Mit der Erklärung Dignitas infinita legt der Präfekt des Glaubensdikasteriums, Kardinal Fernándes, zum ersten Mal ein lehramtliches Dokument vor, das konsequent das Prinzip der Menschenwürde in das Zentrum der kirchlichen Sozial- und Morallehre stellt. Die Erklärung ist ein weiterer Baustein, die Absicht von Papst Franziskus zu verwirklichen, sich wieder auf das Zweite Vatikanische Konzil und dessen Anliegen des Aggiornamento zu besinnen. Mit Papst Franziskus bezeichnet Dignitas infinita die Allgemeine Erklärung der Menschenrechte als einen "Königsweg" (DI 63) des menschlichen Fortschritts. Damit stellt sich die Kirche selbstverständlich ganz hinter den Anspruch der Menschenrechte. Diese können aber durchaus entsprechend den Zeichen der Zeit weiterentwickelt werden, wie etwa die UN-Kinderrechtskonvention (1989) oder die UN-Behindertenrechtskommission (2008) zeigen. So betont Dignitas infinita: "Der Einsatz für die Menschenrechte ist nie zu Ende!" (DI 63)

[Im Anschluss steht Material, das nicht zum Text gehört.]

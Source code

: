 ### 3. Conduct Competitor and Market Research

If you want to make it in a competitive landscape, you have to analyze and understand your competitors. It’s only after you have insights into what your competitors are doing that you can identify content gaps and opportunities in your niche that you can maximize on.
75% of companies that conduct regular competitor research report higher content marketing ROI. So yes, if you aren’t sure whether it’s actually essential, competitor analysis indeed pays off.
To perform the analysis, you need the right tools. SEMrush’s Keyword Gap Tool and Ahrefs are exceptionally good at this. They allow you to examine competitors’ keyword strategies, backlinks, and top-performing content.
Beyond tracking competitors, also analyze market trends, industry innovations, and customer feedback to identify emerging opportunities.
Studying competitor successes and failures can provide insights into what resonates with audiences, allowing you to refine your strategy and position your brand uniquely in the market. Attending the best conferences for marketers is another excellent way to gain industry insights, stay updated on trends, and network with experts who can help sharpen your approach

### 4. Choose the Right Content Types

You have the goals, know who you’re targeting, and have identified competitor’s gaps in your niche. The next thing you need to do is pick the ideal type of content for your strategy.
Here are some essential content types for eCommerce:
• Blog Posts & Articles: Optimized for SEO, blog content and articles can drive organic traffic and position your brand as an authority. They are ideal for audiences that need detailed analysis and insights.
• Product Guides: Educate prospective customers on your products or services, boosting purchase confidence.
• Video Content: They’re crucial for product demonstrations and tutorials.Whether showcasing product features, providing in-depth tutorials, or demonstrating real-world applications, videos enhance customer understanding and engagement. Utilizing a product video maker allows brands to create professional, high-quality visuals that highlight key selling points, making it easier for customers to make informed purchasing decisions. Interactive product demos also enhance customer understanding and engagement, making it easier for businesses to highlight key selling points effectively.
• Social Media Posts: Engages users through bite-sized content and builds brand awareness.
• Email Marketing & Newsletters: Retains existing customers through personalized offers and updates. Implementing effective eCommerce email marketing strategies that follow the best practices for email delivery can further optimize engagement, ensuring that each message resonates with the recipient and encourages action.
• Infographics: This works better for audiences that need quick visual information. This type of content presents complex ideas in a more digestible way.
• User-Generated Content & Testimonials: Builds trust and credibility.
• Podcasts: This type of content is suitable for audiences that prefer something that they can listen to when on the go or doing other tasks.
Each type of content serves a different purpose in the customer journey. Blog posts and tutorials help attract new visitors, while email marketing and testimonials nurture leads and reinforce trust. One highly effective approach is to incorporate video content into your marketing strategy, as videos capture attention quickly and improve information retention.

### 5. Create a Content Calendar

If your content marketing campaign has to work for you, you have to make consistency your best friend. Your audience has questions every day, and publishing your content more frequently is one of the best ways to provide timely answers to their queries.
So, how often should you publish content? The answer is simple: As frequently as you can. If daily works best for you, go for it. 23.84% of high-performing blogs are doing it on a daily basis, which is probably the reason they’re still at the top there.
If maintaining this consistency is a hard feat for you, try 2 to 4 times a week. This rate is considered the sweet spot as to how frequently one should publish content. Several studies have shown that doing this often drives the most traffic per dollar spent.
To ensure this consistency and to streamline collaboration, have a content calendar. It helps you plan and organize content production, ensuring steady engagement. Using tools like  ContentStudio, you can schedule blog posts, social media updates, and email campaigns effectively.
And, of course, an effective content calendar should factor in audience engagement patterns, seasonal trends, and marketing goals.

In seiner Präsentation hat Präfekt Fernández die kirchliche Überzeugung betont, "dass der Glaube nicht von der Verteidigung der Menschenwürde, die Evangelisierung nicht von der Förderung eines würdigen Lebens und die Spiritualität nicht vom Einsatz für die Würde aller Menschen getrennt werden können" (DI Präsentation). Hinter diesem Anspruch, der zugleich ein Selbstanspruch ist, kann die Kirche nicht zurückbleiben, wenn sie ihrem Glauben treu sein möchte. Dignitas infinita – ein Paradigmenwechsel?!